Dr. Edward Shorter: War das das Treffen …(unverständlich) der Ärzte in New York?

 

Dr. Maurice Hilleman: … nein, es war bei der Sister-Kenny…

 

Dr. Edward Shorter: Sister Kenny, richtig…

 

Dr. Maurice Hilleman: … und Del Becco stand auf, er sah Probleme mit dieser Art von Wirkstoffen voraus.

 

Dr. Edward Shorter: Warum gelangte das nicht in die Presse?

 

Dr. Maurice Hilleman: … Ich glaube, ich erinnere mich nicht mehr. Wir hatten keine Pressemitteilung darüber. Natürlich gehst du nicht an die Öffentlichkeit, das ist eine wissenschaftliche Angelegenheit unter Wissenschaftlern…

 

Stimme eines Nachrichtenreporters: … ein historischer Sieg über eine schreckliche Krankheit wird an der University of Michigan erkämpft. Hier läuten Wissenschaftler ein neues Zeitalter der Medizin ein mit großartigen Berichten, die beweisen, dass der Salk-Impfstoff gegen Kinderlähmung ein sensationeller Erfolg ist. Es ist ein Tag des Triumphs für den 40-jährigen Dr. Jonas E. Salk, den Entwickler des Impfstoffs. Hier kommt er mit Basil O’Connor, dem Vorsitzenden der nationalen Kinderlähmungs-Stiftung, die die Tests finanziert hat. Hunderte von Reportern und Wissenschaftlern aus dem ganzen Land sind angereist, um bei der wichtigen Ankündigung dabei zu sein…

 

Dr. Albert Sabin: … es war zu viel Show, es war zu sehr wie Hollywood. Es wurde zu viel übertrieben und 1957, nein es war 1954, wurde der Eindruck erweckt, das Problem sei gelöst, Polio sei besiegt.

 

Dr. Maurice Hilleman: … auf jeden Fall war es in unserer Stammkultur aus der Impfstoffherstellung. Das Virus, wissen sie, ist eines von 10 000 Teilchen, es ist kein aktiviertes… (unverständlich)… es war damals gute wissenschaftliche Praxis, denn so machte man das. Man machte sich keine Sorgen über diese Wildviren.

 

Dr. Edward Shorter: Also Sie entdeckten, dass es im Salk-Impfstoff nicht inaktiviert war?

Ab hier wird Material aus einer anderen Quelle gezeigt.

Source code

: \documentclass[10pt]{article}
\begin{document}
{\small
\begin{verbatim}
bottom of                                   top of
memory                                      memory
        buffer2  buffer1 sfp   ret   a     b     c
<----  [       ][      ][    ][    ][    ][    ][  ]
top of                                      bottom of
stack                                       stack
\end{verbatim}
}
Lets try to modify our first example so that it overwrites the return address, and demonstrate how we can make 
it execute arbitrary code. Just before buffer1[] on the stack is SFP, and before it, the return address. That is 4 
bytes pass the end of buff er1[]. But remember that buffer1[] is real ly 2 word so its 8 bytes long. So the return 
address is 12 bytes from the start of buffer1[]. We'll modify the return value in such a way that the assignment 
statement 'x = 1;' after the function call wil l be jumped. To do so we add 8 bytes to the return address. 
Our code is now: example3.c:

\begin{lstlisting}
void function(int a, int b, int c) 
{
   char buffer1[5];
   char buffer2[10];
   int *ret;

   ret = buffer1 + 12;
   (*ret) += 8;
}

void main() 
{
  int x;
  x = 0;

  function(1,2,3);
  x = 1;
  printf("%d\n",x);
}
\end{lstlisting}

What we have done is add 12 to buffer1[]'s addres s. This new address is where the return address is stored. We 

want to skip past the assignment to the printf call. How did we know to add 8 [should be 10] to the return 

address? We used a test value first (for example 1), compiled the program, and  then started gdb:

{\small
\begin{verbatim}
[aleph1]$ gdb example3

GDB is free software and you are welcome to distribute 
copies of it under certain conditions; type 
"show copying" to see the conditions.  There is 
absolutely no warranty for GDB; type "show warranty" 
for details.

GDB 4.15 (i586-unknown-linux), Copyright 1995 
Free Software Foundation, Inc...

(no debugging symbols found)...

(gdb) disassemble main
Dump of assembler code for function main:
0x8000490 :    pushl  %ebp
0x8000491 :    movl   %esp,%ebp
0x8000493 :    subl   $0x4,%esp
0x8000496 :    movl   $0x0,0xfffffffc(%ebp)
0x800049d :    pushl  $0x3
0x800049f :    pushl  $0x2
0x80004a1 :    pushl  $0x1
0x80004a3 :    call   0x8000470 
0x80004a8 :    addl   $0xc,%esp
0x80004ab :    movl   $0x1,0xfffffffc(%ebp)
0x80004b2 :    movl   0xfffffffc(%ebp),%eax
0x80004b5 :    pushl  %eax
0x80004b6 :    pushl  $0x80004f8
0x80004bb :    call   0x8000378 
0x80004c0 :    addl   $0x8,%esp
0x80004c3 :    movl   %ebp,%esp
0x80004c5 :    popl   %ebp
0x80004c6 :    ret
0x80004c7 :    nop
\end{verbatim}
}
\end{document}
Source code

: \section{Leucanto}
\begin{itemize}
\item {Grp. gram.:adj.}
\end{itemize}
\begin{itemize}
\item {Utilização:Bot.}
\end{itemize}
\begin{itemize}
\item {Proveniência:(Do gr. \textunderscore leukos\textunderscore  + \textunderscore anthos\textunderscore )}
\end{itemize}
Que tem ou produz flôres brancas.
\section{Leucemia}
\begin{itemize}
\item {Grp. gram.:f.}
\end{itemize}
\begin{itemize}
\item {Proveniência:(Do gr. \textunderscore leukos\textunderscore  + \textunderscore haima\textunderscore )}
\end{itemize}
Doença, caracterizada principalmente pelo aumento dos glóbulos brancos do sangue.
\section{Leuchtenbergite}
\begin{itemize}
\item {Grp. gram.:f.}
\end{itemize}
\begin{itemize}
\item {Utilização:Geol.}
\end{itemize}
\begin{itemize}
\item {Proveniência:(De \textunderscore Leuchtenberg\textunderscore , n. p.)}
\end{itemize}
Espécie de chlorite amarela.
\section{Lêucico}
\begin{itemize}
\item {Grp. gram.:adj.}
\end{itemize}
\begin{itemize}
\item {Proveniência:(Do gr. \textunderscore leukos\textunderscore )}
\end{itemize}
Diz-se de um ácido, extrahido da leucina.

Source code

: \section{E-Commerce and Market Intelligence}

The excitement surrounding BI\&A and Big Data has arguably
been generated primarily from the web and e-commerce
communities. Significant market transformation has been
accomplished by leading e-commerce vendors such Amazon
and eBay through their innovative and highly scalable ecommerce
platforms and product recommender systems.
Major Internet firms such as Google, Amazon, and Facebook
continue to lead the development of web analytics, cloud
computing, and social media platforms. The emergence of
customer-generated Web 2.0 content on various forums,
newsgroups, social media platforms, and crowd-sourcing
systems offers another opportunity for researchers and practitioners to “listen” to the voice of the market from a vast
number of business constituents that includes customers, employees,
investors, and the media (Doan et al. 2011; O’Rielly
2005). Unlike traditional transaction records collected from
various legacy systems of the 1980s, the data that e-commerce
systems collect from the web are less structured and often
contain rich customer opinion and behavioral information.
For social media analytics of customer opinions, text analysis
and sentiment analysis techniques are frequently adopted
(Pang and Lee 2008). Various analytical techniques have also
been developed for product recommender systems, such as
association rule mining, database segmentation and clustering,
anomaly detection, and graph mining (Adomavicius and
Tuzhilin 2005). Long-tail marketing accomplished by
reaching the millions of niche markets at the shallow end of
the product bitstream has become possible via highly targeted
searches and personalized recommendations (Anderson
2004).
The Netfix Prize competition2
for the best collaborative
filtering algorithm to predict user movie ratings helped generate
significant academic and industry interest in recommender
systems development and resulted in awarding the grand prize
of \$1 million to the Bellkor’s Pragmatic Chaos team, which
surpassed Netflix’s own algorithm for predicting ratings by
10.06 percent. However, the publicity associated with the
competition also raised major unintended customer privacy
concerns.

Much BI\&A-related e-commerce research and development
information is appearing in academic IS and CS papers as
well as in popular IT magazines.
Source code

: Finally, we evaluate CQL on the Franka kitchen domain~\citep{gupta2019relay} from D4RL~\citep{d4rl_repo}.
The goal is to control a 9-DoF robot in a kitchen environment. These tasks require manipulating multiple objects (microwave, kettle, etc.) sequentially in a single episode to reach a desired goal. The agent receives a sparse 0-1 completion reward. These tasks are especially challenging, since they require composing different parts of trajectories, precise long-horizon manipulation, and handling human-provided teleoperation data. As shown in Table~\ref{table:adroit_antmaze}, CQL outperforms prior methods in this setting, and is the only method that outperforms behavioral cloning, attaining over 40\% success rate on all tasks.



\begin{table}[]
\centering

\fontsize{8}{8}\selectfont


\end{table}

Dr. Maurice Hilleman: … Richtig. Also, als nächstes entdeckten wir dann nach drei oder vier Wochen diese Tumoren bei den Hamstern.

 

Dr. Horowitz: Obwohl AIDS und Leukämie durch »Wildviren« plötzlich pandemisch wurden, sagte Hilleman, es sei damals »gute Wissenschaft« gewesen.

 

Haben Sie verstanden? Impfstoffe sind die URSACHE unserer heutigen Epidemie chronischer Krankheiten

 

Es gibt eine dunkle, tödliche Wahrheit über die Impfstoffindustrie, die Gesundheitsbehörde CDC und Impfstoffwissenschaftler. Diese Wahrheit lautet, Impfstoffe sind der Überträger, durch den Krebs und andere Krankheiten in der menschlichen Bevölkerung verbreitet werden. Die Zunahme vieler Krankheiten – wie beispielsweise Krebs – entspricht ziemlich genau der um sich greifenden Impfpflicht auf der Welt.